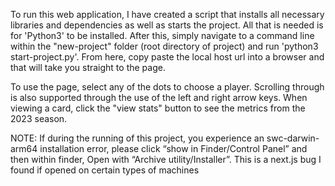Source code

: To run this web application, I have created a script that installs all necessary libraries and dependencies as well as starts the project. All that is
needed is for 'Python3' to be installed. After this, simply navigate to a command line within the "new-project" folder (root directory of project) and run 'python3 start-project.py'.
From here, copy paste the local host url into a browser and that will take you straight to the page. 

To use the page, select any of the dots to choose a player. Scrolling through is also supported through the use of the left and right arrow keys.
When viewing a card, click the "view stats" button to see the metrics from the 2023 season. 

NOTE: If during the running of this project, you experience an swc-darwin-arm64 installation error, please click “show in Finder/Control Panel” and then within finder, Open with 
“Archive utility/Installer”. This is a next.js bug I found if opened on certain types of machines 
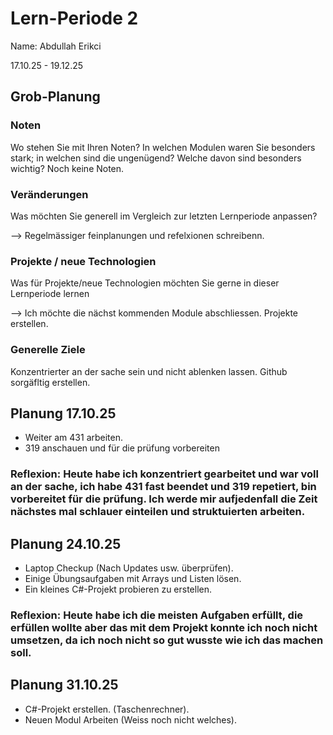   # Lern-Periode 2

Name: Abdullah Erikci
 
17.10.25 - 19.12.25
 
## Grob-Planung

### Noten

Wo stehen Sie mit Ihren Noten? In welchen Modulen waren Sie besonders stark; in welchen sind die ungenügend? Welche davon sind besonders wichtig?
Noch keine Noten.
### Veränderungen

Was möchten Sie generell im Vergleich zur letzten Lernperiode anpassen?

--> Regelmässiger feinplanungen und refelxionen schreibenn.
 
### Projekte / neue Technologien

Was für Projekte/neue Technologien möchten Sie gerne in dieser Lernperiode lernen

--> Ich möchte die nächst kommenden Module abschliessen. Projekte erstellen.
 
### Generelle Ziele
Konzentrierter an der sache sein und nicht ablenken lassen. Github sorgäfltig erstellen.
 
## Planung 17.10.25
- Weiter am 431 arbeiten.
- 319 anschauen und für die prüfung vorbereiten
### Reflexion: Heute habe ich konzentriert gearbeitet und war voll an der sache, ich habe 431 fast beendet und 319 repetiert, bin vorbereitet für die prüfung. Ich werde mir aufjedenfall die Zeit nächstes mal schlauer einteilen und struktuierten arbeiten.

## Planung 24.10.25
- Laptop Checkup (Nach Updates usw. überprüfen).
- Einige Übungsaufgaben mit Arrays und Listen lösen.
- Ein kleines C#-Projekt probieren zu erstellen.
### Reflexion: Heute habe ich die meisten Aufgaben erfüllt, die erfüllen wollte aber das mit dem Projekt konnte ich noch nicht umsetzen, da ich noch nicht so gut wusste wie ich das machen soll.
## Planung 31.10.25
- C#-Projekt erstellen. (Taschenrechner).
- Neuen Modul Arbeiten (Weiss noch nicht welches).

......

Go through the material above and copy each line that has the word "erstellen".

◆ **Solution**
--> Ich möchte die nächst kommenden Module abschliessen. Projekte erstellen.
Konzentrierter an der sache sein und nicht ablenken lassen. Github sorgäfltig erstellen.
- Ein kleines C#-Projekt probieren zu erstellen.
- C#-Projekt erstellen. (Taschenrechner).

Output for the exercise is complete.